Her desire to make a difference has pushed her to participate in campus protests demanding more transparent and democratic decision-making, as well as led her to New York City, where she took part in the Occupy Wall Street protest movement.  Miller has also traveled to Bolivia and Indonesia for school-sponsored international development trips. She participated in numerous classes in Bolivia, and also did field research, and met with politicians, diplomats and ambassadors. While in Indonesia, Miller was able to meet with local business leaders and non-government organizations as well.

Maegan Miller in front of Borobudour Temple on the island of Java, Indonesia.

Staying in dorms on campus at a university in the country, Miller’s experienced an “aha” moment as she looked down into the valley below her dorms.

“Indonesia is usually characterized as one of the most rapidly economically developing and industrializing countries,” she said. “That’s really nice in the numbers and on paper, but certainly not everyone there is benefiting from these things.”
Surrounded by billboards advertising familiar American brands in an area known as a pinnacle of development and progress, Miller was struck by the irony of it all.

“Down the hill in this little valley is a bunch of shacks where people have used these billboards to make their houses,” she said. “So these billboards that we see as progress are actually sheltering people in their homes. That to me was very symbolic of what you see on paper is very rarely what is actually happening in real life. Too often, we get caught up in these things and miss people’s actual experiences.”

In her young life, Miller has already experienced more than many people will in a lifetime, but she’s intent on making the most of the opportunities she’s been given by volunteering, mentoring and giving back. She’s also bringing awareness to issues through her work as a section editor for The Pulse, a progressive OSU student newspaper.

“I do all of the editing for the section about issues of gender, race and sexuality, and the relationship between all of those things as it pertains to politics, education and general experiences,” Miller said.

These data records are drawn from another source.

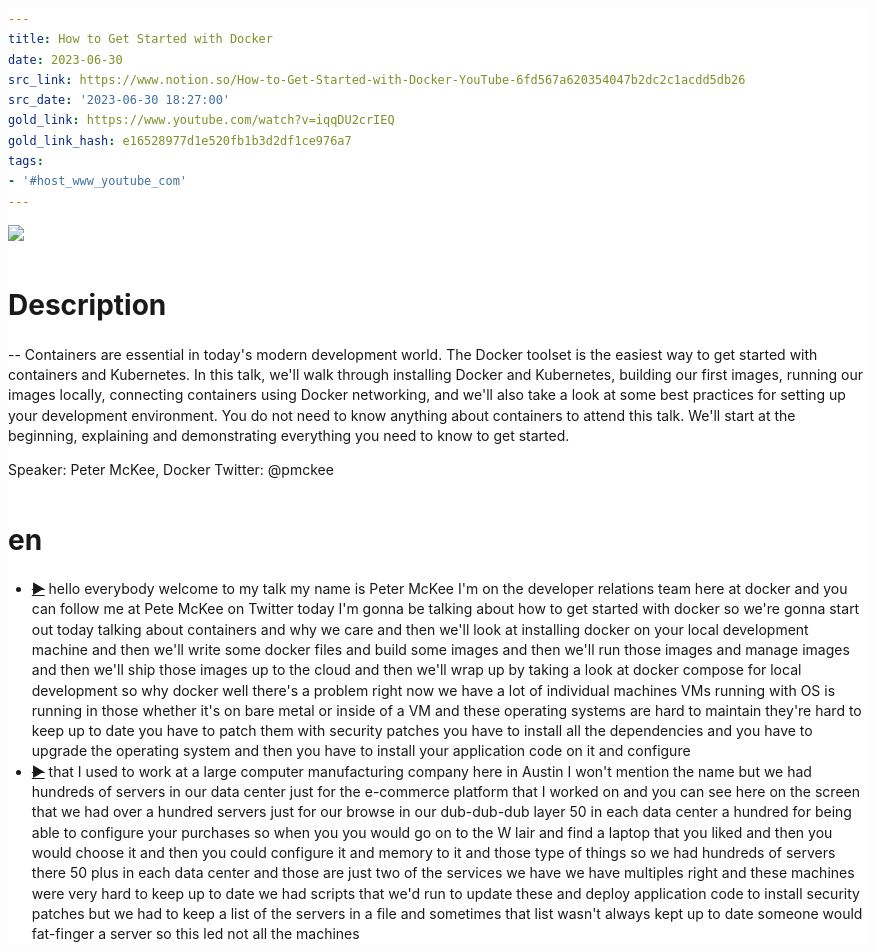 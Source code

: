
 ```yaml
---
title: How to Get Started with Docker
date: 2023-06-30
src_link: https://www.notion.so/How-to-Get-Started-with-Docker-YouTube-6fd567a620354047b2dc2c1acdd5db26
src_date: '2023-06-30 18:27:00'
gold_link: https://www.youtube.com/watch?v=iqqDU2crIEQ
gold_link_hash: e16528977d1e520fb1b3d2df1ce976a7
tags:
- '#host_www_youtube_com'
---
```


![](https://www.youtube.com/watch?v=iqqDU2crIEQ) 
# Description 
--
Containers are essential in today's modern development world. The Docker toolset is the easiest way to get started with containers and Kubernetes. In this talk, we'll walk through installing Docker and Kubernetes, building our first images, running our images locally, connecting containers using Docker networking, and we'll also take a look at some best practices for setting up your development environment. You do not need to know anything about containers to attend this talk. We'll start at the beginning, explaining and demonstrating everything you need to know to get started.

Speaker: Peter McKee, Docker
Twitter: @pmckee
# en
 - ~~[▶](https://www.youtube.com/watch?v=iqqDU2crIEQ&t=0)~~  hello everybody welcome to my talk my name is Peter McKee I'm on the developer relations team here at docker and you can follow me at Pete McKee on Twitter today I'm gonna be talking about how to get started with docker so we're gonna start out today talking about containers and why we care and then we'll look at installing docker on your local development machine and then we'll write some docker files and build some images and then we'll run those images and manage images and then we'll ship those images up to the cloud and then we'll wrap up by taking a look at docker compose for local development so why docker well there's a problem right now we have a lot of individual machines VMs running with OS is running in those whether it's on bare metal or inside of a VM and these operating systems are hard to maintain they're hard to keep up to date you have to patch them with security patches you have to install all the dependencies and you have to upgrade the operating system and then you have to install your application code on it and configure 
 - ~~[▶](https://www.youtube.com/watch?v=iqqDU2crIEQ&t=57)~~  that I used to work at a large computer manufacturing company here in Austin I won't mention the name but we had hundreds of servers in our data center just for the e-commerce platform that I worked on and you can see here on the screen that we had over a hundred servers just for our browse in our dub-dub-dub layer 50 in each data center a hundred for being able to configure your purchases so when you you would go on to the W lair and find a laptop that you liked and then you would choose it and then you could configure it and memory to it and those type of things so we had hundreds of servers there 50 plus in each data center and those are just two of the services we have we have multiples right and these machines were very hard to keep up to date we had scripts that we'd run to update these and deploy application code to install security patches but we had to keep a list of the servers in a file and sometimes that list wasn't always kept up to date someone would fat-finger a server so this led not all the machines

For the coming summer, Miller will be attending the nationally competitive Public Policy and International Affairs Junior Summer Institute at the University of Michigan. While at Michigan, Miller will undertake graduate level course work in political science, economics, and statistics as well as engage in various networking events. Upon being accepted into the program, Miller received a large financial scholarship to fund her graduate studies in Public Policy.

Miller is set to graduate next year from OSU, and while she’s not exactly sure where she will end up, it’s fairly certain this civic-minded young woman will make an impact, wherever she lands.

“I want to go into city and regional planning,” Miller said, adding that she also has interest in becoming a professor.
She knows it won’t come easy in a challenging job market, but she’s more than willing to pack her bags if need be, adding that she’s interested in working for an urban development organization, research center, or for a nonprofit group.